RALEIGH, N.C. (WTVD) -- Many new words, terms, and abbreviations have become common during the pandemic, but have you heard of IAQ?

IAQ will likely be a commonplace thing for future generations. It stands for indoor air quality, and it's the next frontier against the battle against airborne viruses.

After more than a year of living in a pandemic, we now know that filtering air is the best initial defense. That's why we wear masks.

Well, those who make IAQ their business say the pandemic demonstrated that we now also need to pay closer attention to using HVAC machines that filter and move air in our offices and homes.

"Clean air coming from the outside going through high-quality air filtration in the heating, ventilation and air conditioning systems, acts as that building's mask if you will," said Brian Haines of Raleigh's FM Systems, a company that appears visionary because it was preaching indoor air quality long before the pandemic.

Because of the pandemic, Haines thinks heightened awareness of IAQ will become the next big thing.

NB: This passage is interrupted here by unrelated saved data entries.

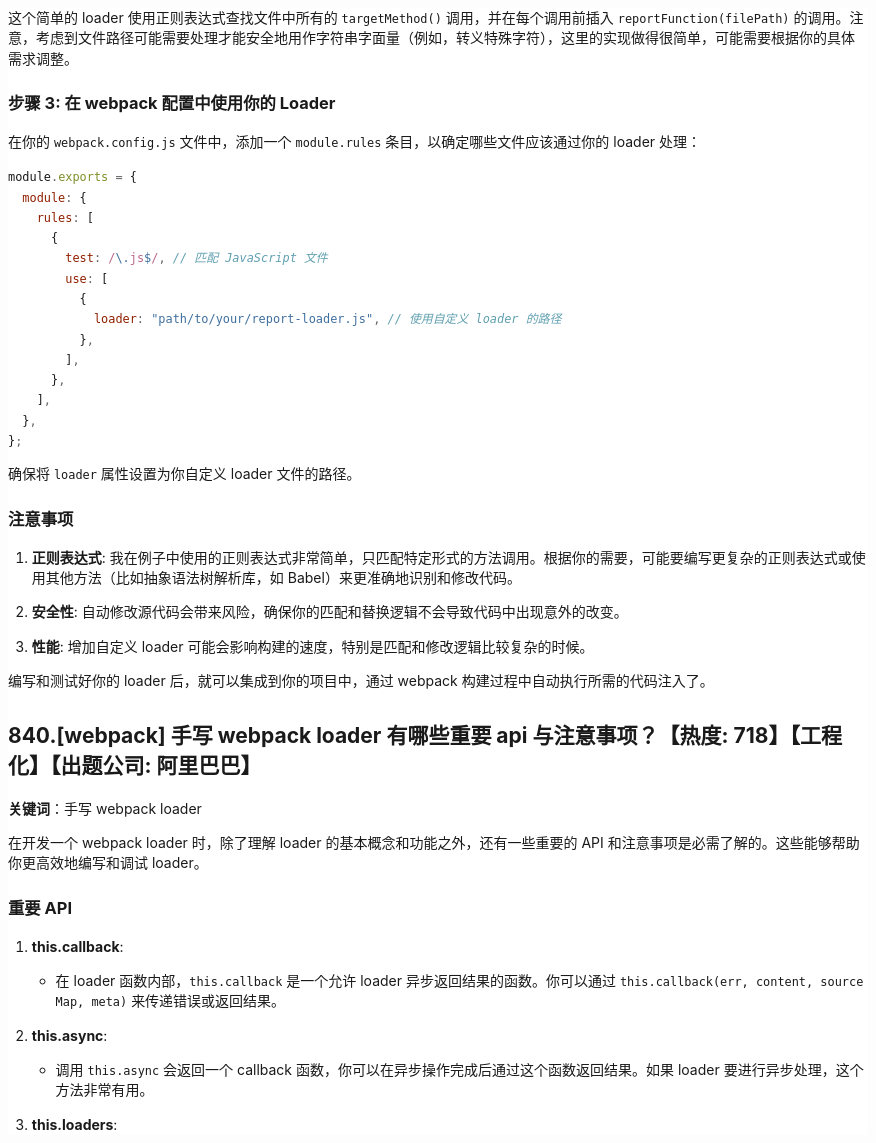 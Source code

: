 这个简单的 loader 使用正则表达式查找文件中所有的 `targetMethod()` 调用，并在每个调用前插入 `reportFunction(filePath)` 的调用。注意，考虑到文件路径可能需要处理才能安全地用作字符串字面量（例如，转义特殊字符），这里的实现做得很简单，可能需要根据你的具体需求调整。

### 步骤 3: 在 webpack 配置中使用你的 Loader

在你的 `webpack.config.js` 文件中，添加一个 `module.rules` 条目，以确定哪些文件应该通过你的 loader 处理：

```javascript
module.exports = {
  module: {
    rules: [
      {
        test: /\.js$/, // 匹配 JavaScript 文件
        use: [
          {
            loader: "path/to/your/report-loader.js", // 使用自定义 loader 的路径
          },
        ],
      },
    ],
  },
};
```

确保将 `loader` 属性设置为你自定义 loader 文件的路径。

### 注意事项

1. **正则表达式**: 我在例子中使用的正则表达式非常简单，只匹配特定形式的方法调用。根据你的需要，可能要编写更复杂的正则表达式或使用其他方法（比如抽象语法树解析库，如 Babel）来更准确地识别和修改代码。

2. **安全性**: 自动修改源代码会带来风险，确保你的匹配和替换逻辑不会导致代码中出现意外的改变。

3. **性能**: 增加自定义 loader 可能会影响构建的速度，特别是匹配和修改逻辑比较复杂的时候。

编写和测试好你的 loader 后，就可以集成到你的项目中，通过 webpack 构建过程中自动执行所需的代码注入了。

## 840.[webpack] 手写 webpack loader 有哪些重要 api 与注意事项？【热度: 718】【工程化】【出题公司: 阿里巴巴】

**关键词**：手写 webpack loader

在开发一个 webpack loader 时，除了理解 loader 的基本概念和功能之外，还有一些重要的 API 和注意事项是必需了解的。这些能够帮助你更高效地编写和调试 loader。

### 重要 API

1. **this.callback**:

   - 在 loader 函数内部，`this.callback` 是一个允许 loader 异步返回结果的函数。你可以通过 `this.callback(err, content, sourceMap, meta)` 来传递错误或返回结果。

2. **this.async**:

   - 调用 `this.async` 会返回一个 callback 函数，你可以在异步操作完成后通过这个函数返回结果。如果 loader 要进行异步处理，这个方法非常有用。

3. **this.loaders**:
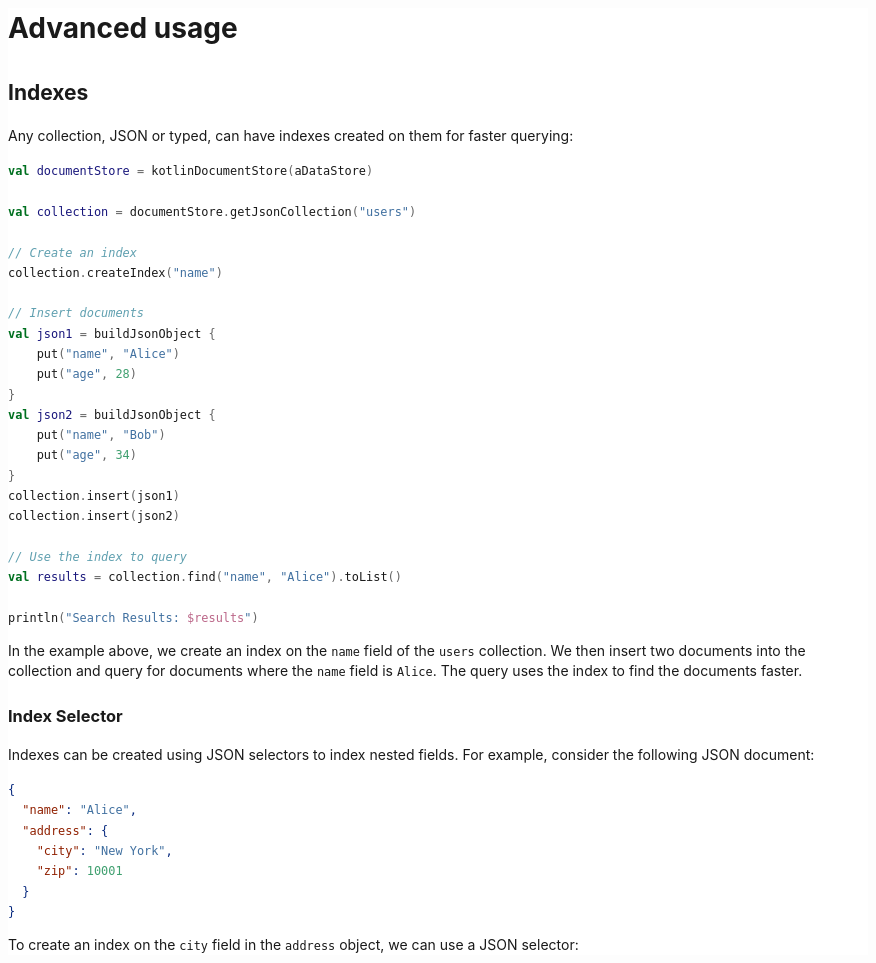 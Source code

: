 # Advanced usage

## Indexes

Any collection, JSON or typed, can have indexes created on them for faster querying:

```kotlin
val documentStore = kotlinDocumentStore(aDataStore)

val collection = documentStore.getJsonCollection("users")

// Create an index
collection.createIndex("name")

// Insert documents
val json1 = buildJsonObject {
    put("name", "Alice")
    put("age", 28)
}
val json2 = buildJsonObject {
    put("name", "Bob")
    put("age", 34)
}
collection.insert(json1)
collection.insert(json2)

// Use the index to query
val results = collection.find("name", "Alice").toList()

println("Search Results: $results")
```

In the example above, we create an index on the `name` field of the `users` collection. We then insert two documents into the collection and query for documents where the `name` field is `Alice`. The query uses the index to find the documents faster.

### Index Selector

Indexes can be created using JSON selectors to index nested fields. For example, consider the following JSON document:

```json
{
  "name": "Alice",
  "address": {
    "city": "New York",
    "zip": 10001
  }
}
```

To create an index on the `city` field in the `address` object, we can use a JSON selector:
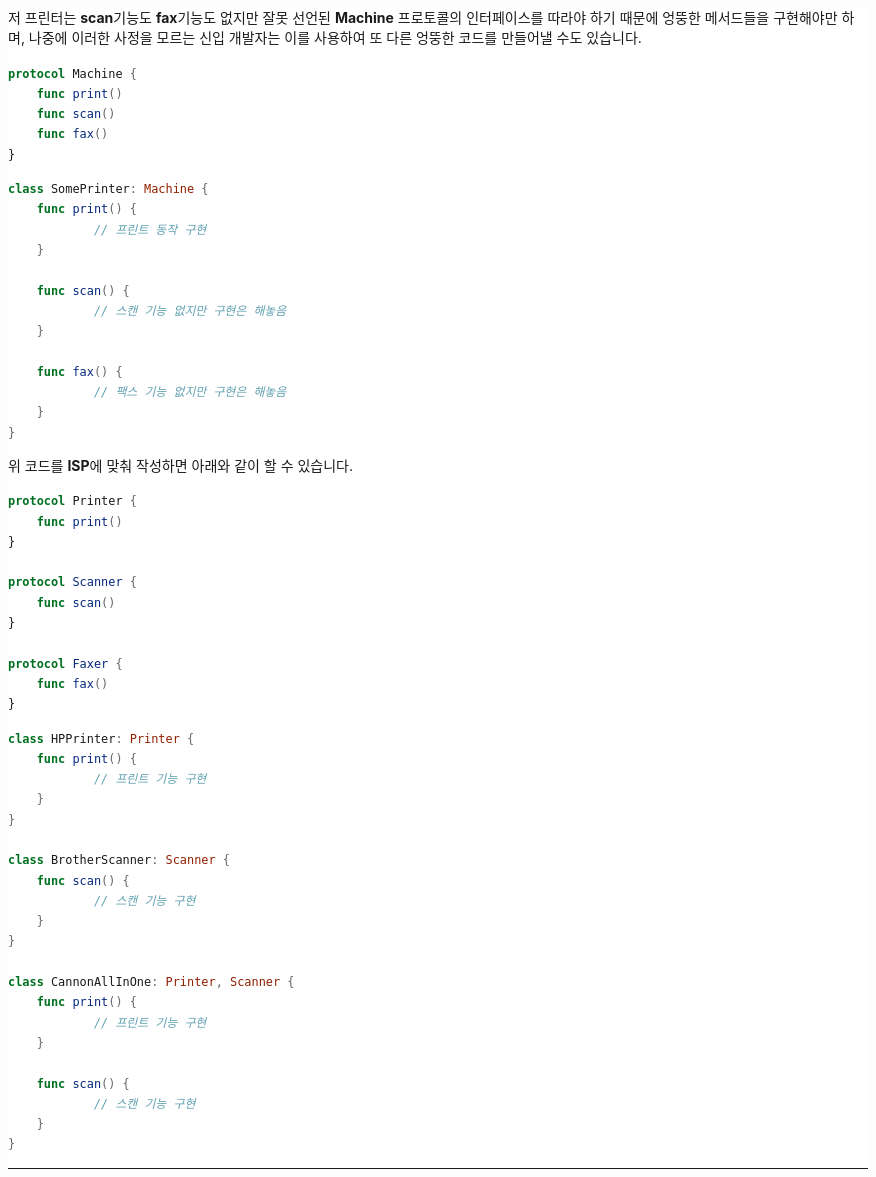 저 프린터는 **scan**기능도 **fax**기능도 없지만 잘못 선언된 **Machine** 프로토콜의 인터페이스를 따라야 하기 때문에 엉뚱한 메서드들을 구현해야만 하며, 나중에 이러한 사정을 모르는 신입 개발자는 이를 사용하여 또 다른 엉뚱한 코드를 만들어낼 수도 있습니다.

```swift
protocol Machine {
    func print()
    func scan()
    func fax()
}
```

```swift
class SomePrinter: Machine {
    func print() {
            // 프린트 동작 구현
    }

    func scan() {
            // 스캔 기능 없지만 구현은 해놓음
    }

    func fax() {
            // 팩스 기능 없지만 구현은 해놓음
    }
}
```

위 코드를 **ISP**에 맞춰 작성하면 아래와 같이 할 수 있습니다.

```swift
protocol Printer {
    func print()
}

protocol Scanner {
    func scan()
}

protocol Faxer {
    func fax()
}
```

```swift
class HPPrinter: Printer {
    func print() {
            // 프린트 기능 구현
    }
}

class BrotherScanner: Scanner {
    func scan() {
            // 스캔 기능 구현
    }
}

class CannonAllInOne: Printer, Scanner {
    func print() {
            // 프린트 기능 구현
    }

    func scan() {
            // 스캔 기능 구현
    }
}
```

---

"One of the things that came out of the pandemic was an understanding that air quality including things like temperature and humidity control, really can help to control the transmission of airborne particulates, what's coming out of our mouths," he said.

In addition to space-planning for workers' safe return to the office, FM Systems sells devices that monitor the air, and employee movement and density.

The devices can regulate the mechanical systems for optimum indoor air quality.

Of course, IAQ is something watched closely in FM Systems' own offices, especially when they shuffle workspaces Haines noted.

"Now every time we make a change, we can see how it affects the air around us," he said.

But FM Systems doesn't sell the equipment that moves and filters air.

That's what the folks at Indoor Environmental Systems do.

"More people are aware and interested in IAQ and the impact that it's having on the quality of their life," said Steve McLeod, who along with his wife, has been running the Cary company for nearly 30 years.

New, state-of-the-art, high-tech HVAC systems are a hot commodity right now if they can move more air, remove humidity, and filter the smallest particles, such as viruses.

"Those three things are the most important we find in following the CDC's recommendations for viral control," McLeod said.

So whether it's in your office or in your home, indoor air quality is something you will be hearing a lot about in our post-pandemic world.